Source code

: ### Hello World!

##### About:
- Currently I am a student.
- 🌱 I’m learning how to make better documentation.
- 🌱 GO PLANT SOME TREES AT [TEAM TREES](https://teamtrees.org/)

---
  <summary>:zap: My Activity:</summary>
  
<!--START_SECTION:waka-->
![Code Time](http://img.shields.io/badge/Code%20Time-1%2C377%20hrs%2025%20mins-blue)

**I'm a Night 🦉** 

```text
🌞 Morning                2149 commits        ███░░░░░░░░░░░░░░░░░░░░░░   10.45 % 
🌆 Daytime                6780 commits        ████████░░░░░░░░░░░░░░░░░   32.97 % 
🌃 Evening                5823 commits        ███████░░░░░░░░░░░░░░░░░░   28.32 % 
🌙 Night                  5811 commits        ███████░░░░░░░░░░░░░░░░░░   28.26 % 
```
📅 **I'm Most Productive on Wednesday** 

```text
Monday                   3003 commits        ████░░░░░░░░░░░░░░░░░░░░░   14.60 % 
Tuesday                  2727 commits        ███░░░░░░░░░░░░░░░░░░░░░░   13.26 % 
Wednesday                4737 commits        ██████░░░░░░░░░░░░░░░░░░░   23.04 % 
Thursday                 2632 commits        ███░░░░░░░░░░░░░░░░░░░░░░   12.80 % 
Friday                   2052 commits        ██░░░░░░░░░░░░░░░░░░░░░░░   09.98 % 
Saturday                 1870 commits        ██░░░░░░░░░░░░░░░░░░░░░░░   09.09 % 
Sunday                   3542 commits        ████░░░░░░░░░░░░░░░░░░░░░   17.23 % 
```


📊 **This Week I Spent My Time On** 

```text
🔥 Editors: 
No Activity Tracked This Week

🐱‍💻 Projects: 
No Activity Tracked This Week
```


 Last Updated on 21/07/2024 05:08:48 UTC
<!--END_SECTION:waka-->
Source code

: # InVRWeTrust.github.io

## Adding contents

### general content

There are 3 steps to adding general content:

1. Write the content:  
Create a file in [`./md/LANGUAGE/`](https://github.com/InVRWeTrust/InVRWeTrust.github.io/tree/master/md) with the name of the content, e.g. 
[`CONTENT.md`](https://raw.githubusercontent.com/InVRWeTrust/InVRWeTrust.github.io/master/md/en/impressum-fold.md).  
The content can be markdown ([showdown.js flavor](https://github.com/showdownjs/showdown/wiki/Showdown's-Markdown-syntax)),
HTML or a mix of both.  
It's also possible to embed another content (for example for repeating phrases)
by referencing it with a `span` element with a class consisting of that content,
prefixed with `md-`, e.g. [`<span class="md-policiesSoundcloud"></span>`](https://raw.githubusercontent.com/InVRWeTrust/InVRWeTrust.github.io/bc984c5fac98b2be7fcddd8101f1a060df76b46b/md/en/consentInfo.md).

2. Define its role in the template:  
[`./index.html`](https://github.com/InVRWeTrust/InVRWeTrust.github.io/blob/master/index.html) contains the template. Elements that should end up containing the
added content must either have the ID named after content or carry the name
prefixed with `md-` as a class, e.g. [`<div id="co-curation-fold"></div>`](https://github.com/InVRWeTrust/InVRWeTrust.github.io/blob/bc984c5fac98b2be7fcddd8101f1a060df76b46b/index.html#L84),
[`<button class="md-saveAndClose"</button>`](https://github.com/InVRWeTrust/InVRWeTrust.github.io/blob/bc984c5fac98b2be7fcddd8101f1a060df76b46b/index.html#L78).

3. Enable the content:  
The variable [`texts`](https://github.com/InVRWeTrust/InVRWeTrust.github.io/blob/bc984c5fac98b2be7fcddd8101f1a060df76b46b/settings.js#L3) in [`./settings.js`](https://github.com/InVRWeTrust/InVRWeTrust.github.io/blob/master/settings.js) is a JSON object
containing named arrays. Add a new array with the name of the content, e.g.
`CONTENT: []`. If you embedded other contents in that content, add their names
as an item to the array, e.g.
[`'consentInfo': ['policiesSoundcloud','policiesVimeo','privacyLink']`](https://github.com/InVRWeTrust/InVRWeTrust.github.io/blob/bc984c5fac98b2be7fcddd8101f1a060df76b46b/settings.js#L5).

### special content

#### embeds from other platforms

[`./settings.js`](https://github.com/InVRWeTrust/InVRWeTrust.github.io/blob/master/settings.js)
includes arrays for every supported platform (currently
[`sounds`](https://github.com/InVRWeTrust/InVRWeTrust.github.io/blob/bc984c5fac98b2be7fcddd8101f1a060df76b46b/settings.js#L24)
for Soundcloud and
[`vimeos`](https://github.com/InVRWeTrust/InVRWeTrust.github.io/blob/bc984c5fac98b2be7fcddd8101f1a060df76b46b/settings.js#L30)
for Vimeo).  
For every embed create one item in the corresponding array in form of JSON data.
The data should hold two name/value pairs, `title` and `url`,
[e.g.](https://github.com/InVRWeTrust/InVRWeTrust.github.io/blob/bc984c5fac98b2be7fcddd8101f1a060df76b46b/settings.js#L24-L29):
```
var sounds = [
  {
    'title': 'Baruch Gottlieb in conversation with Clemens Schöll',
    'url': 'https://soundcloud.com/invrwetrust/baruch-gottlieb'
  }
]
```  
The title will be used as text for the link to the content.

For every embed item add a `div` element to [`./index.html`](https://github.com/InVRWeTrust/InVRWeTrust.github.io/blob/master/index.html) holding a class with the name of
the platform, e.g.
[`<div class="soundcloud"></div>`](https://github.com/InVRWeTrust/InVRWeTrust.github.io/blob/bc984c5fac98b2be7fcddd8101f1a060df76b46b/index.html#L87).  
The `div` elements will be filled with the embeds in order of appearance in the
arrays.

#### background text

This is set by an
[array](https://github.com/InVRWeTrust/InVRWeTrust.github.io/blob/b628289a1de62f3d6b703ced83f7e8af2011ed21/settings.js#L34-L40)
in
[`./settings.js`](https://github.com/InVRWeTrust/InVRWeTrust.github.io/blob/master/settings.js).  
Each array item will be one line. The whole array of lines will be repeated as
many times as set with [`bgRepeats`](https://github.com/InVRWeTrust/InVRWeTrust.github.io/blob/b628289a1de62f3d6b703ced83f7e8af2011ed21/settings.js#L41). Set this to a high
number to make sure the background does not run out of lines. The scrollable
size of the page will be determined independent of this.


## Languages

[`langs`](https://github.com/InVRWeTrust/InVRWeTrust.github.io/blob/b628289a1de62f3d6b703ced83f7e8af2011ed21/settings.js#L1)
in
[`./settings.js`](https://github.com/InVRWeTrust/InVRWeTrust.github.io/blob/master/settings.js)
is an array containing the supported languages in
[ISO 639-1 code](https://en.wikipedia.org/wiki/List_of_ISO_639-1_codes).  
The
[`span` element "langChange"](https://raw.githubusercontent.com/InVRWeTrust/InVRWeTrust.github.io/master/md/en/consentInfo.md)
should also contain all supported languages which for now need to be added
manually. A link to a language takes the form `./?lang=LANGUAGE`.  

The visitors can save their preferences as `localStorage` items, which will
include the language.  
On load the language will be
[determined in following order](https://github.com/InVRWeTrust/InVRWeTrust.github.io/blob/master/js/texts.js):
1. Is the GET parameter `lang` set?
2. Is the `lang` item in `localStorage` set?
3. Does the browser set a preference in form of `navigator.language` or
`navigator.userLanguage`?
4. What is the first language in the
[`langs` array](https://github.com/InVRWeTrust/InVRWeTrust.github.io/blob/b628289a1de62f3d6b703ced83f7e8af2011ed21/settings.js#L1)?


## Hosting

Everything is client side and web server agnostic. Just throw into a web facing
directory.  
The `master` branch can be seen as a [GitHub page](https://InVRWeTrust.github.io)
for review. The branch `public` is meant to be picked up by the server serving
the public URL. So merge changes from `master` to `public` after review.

# # # # # # #

### Work order
Reproduce all of the data. Leave every line unchanged.

### Reply to the exercise
Source code

: ### Hello World!

##### About:
- Currently I am a student.
- 🌱 I’m learning how to make better documentation.
- 🌱 GO PLANT SOME TREES AT [TEAM TREES](https://teamtrees.org/)

---
  <summary>:zap: My Activity:</summary>
  
<!--START_SECTION:waka-->
![Code Time](http://img.shields.io/badge/Code%20Time-1%2C377%20hrs%2025%20mins-blue)

**I'm a Night 🦉** 

```text
🌞 Morning                2149 commits        ███░░░░░░░░░░░░░░░░░░░░░░   10.45 % 
🌆 Daytime                6780 commits        ████████░░░░░░░░░░░░░░░░░   32.97 % 
🌃 Evening                5823 commits        ███████░░░░░░░░░░░░░░░░░░   28.32 % 
🌙 Night                  5811 commits        ███████░░░░░░░░░░░░░░░░░░   28.26 % 
```
📅 **I'm Most Productive on Wednesday** 

```text
Monday                   3003 commits        ████░░░░░░░░░░░░░░░░░░░░░   14.60 % 
Tuesday                  2727 commits        ███░░░░░░░░░░░░░░░░░░░░░░   13.26 % 
Wednesday                4737 commits        ██████░░░░░░░░░░░░░░░░░░░   23.04 % 
Thursday                 2632 commits        ███░░░░░░░░░░░░░░░░░░░░░░   12.80 % 
Friday                   2052 commits        ██░░░░░░░░░░░░░░░░░░░░░░░   09.98 % 
Saturday                 1870 commits        ██░░░░░░░░░░░░░░░░░░░░░░░   09.09 % 
Sunday                   3542 commits        ████░░░░░░░░░░░░░░░░░░░░░   17.23 % 
```


📊 **This Week I Spent My Time On** 

```text
🔥 Editors: 
No Activity Tracked This Week

🐱‍💻 Projects: 
No Activity Tracked This Week
```


 Last Updated on 21/07/2024 05:08:48 UTC
<!--END_SECTION:waka-->
Source code

: # InVRWeTrust.github.io

## Adding contents

### general content

There are 3 steps to adding general content:

1. Write the content:  
Create a file in [`./md/LANGUAGE/`](https://github.com/InVRWeTrust/InVRWeTrust.github.io/tree/master/md) with the name of the content, e.g. 
[`CONTENT.md`](https://raw.githubusercontent.com/InVRWeTrust/InVRWeTrust.github.io/master/md/en/impressum-fold.md).  
The content can be markdown ([showdown.js flavor](https://github.com/showdownjs/showdown/wiki/Showdown's-Markdown-syntax)),
HTML or a mix of both.  
It's also possible to embed another content (for example for repeating phrases)
by referencing it with a `span` element with a class consisting of that content,
prefixed with `md-`, e.g. [`<span class="md-policiesSoundcloud"></span>`](https://raw.githubusercontent.com/InVRWeTrust/InVRWeTrust.github.io/bc984c5fac98b2be7fcddd8101f1a060df76b46b/md/en/consentInfo.md).

2. Define its role in the template:  
[`./index.html`](https://github.com/InVRWeTrust/InVRWeTrust.github.io/blob/master/index.html) contains the template. Elements that should end up containing the
added content must either have the ID named after content or carry the name
prefixed with `md-` as a class, e.g. [`<div id="co-curation-fold"></div>`](https://github.com/InVRWeTrust/InVRWeTrust.github.io/blob/bc984c5fac98b2be7fcddd8101f1a060df76b46b/index.html#L84),
[`<button class="md-saveAndClose"</button>`](https://github.com/InVRWeTrust/InVRWeTrust.github.io/blob/bc984c5fac98b2be7fcddd8101f1a060df76b46b/index.html#L78).

3. Enable the content:  
The variable [`texts`](https://github.com/InVRWeTrust/InVRWeTrust.github.io/blob/bc984c5fac98b2be7fcddd8101f1a060df76b46b/settings.js#L3) in [`./settings.js`](https://github.com/InVRWeTrust/InVRWeTrust.github.io/blob/master/settings.js) is a JSON object
containing named arrays. Add a new array with the name of the content, e.g.
`CONTENT: []`. If you embedded other contents in that content, add their names
as an item to the array, e.g.
[`'consentInfo': ['policiesSoundcloud','policiesVimeo','privacyLink']`](https://github.com/InVRWeTrust/InVRWeTrust.github.io/blob/bc984c5fac98b2be7fcddd8101f1a060df76b46b/settings.js#L5).

### special content

#### embeds from other platforms

[`./settings.js`](https://github.com/InVRWeTrust/InVRWeTrust.github.io/blob/master/settings.js)
includes arrays for every supported platform (currently
[`sounds`](https://github.com/InVRWeTrust/InVRWeTrust.github.io/blob/bc984c5fac98b2be7fcddd8101f1a060df76b46b/settings.js#L24)
for Soundcloud and
[`vimeos`](https://github.com/InVRWeTrust/InVRWeTrust.github.io/blob/bc984c5fac98b2be7fcddd8101f1a060df76b46b/settings.js#L30)
for Vimeo).  
For every embed create one item in the corresponding array in form of JSON data.
The data should hold two name/value pairs, `title` and `url`,
[e.g.](https://github.com/InVRWeTrust/InVRWeTrust.github.io/blob/bc984c5fac98b2be7fcddd8101f1a060df76b46b/settings.js#L24-L29):
```
var sounds = [
  {
    'title': 'Baruch Gottlieb in conversation with Clemens Schöll',
    'url': 'https://soundcloud.com/invrwetrust/baruch-gottlieb'
  }
]
```  
The title will be used as text for the link to the content.

For every embed item add a `div` element to [`./index.html`](https://github.com/InVRWeTrust/InVRWeTrust.github.io/blob/master/index.html) holding a class with the name of
the platform, e.g.
[`<div class="soundcloud"></div>`](https://github.com/InVRWeTrust/InVRWeTrust.github.io/blob/bc984c5fac98b2be7fcddd8101f1a060df76b46b/index.html#L87).  
The `div` elements will be filled with the embeds in order of appearance in the
arrays.

#### background text

This is set by an
[array](https://github.com/InVRWeTrust/InVRWeTrust.github.io/blob/b628289a1de62f3d6b703ced83f7e8af2011ed21/settings.js#L34-L40)
in
[`./settings.js`](https://github.com/InVRWeTrust/InVRWeTrust.github.io/blob/master/settings.js).  
Each array item will be one line. The whole array of lines will be repeated as
many times as set with [`bgRepeats`](https://github.com/InVRWeTrust/InVRWeTrust.github.io/blob/b628289a1de62f3d6b703ced83f7e8af2011ed21/settings.js#L41). Set this to a high
number to make sure the background does not run out of lines. The scrollable
size of the page will be determined independent of this.


## Languages

[`langs`](https://github.com/InVRWeTrust/InVRWeTrust.github.io/blob/b628289a1de62f3d6b703ced83f7e8af2011ed21/settings.js#L1)
in
[`./settings.js`](https://github.com/InVRWeTrust/InVRWeTrust.github.io/blob/master/settings.js)
is an array containing the supported languages in
[ISO 639-1 code](https://en.wikipedia.org/wiki/List_of_ISO_639-1_codes).  
The
[`span` element "langChange"](https://raw.githubusercontent.com/InVRWeTrust/InVRWeTrust.github.io/master/md/en/consentInfo.md)
should also contain all supported languages which for now need to be added
manually. A link to a language takes the form `./?lang=LANGUAGE`.  

The visitors can save their preferences as `localStorage` items, which will
include the language.  
On load the language will be
[determined in following order](https://github.com/InVRWeTrust/InVRWeTrust.github.io/blob/master/js/texts.js):
1. Is the GET parameter `lang` set?
2. Is the `lang` item in `localStorage` set?
3. Does the browser set a preference in form of `navigator.language` or
`navigator.userLanguage`?
4. What is the first language in the
[`langs` array](https://github.com/InVRWeTrust/InVRWeTrust.github.io/blob/b628289a1de62f3d6b703ced83f7e8af2011ed21/settings.js#L1)?


## Hosting

Everything is client side and web server agnostic. Just throw into a web facing
directory.  
The `master` branch can be seen as a [GitHub page](https://InVRWeTrust.github.io)
for review. The branch `public` is meant to be picked up by the server serving
the public URL. So merge changes from `master` to `public` after review.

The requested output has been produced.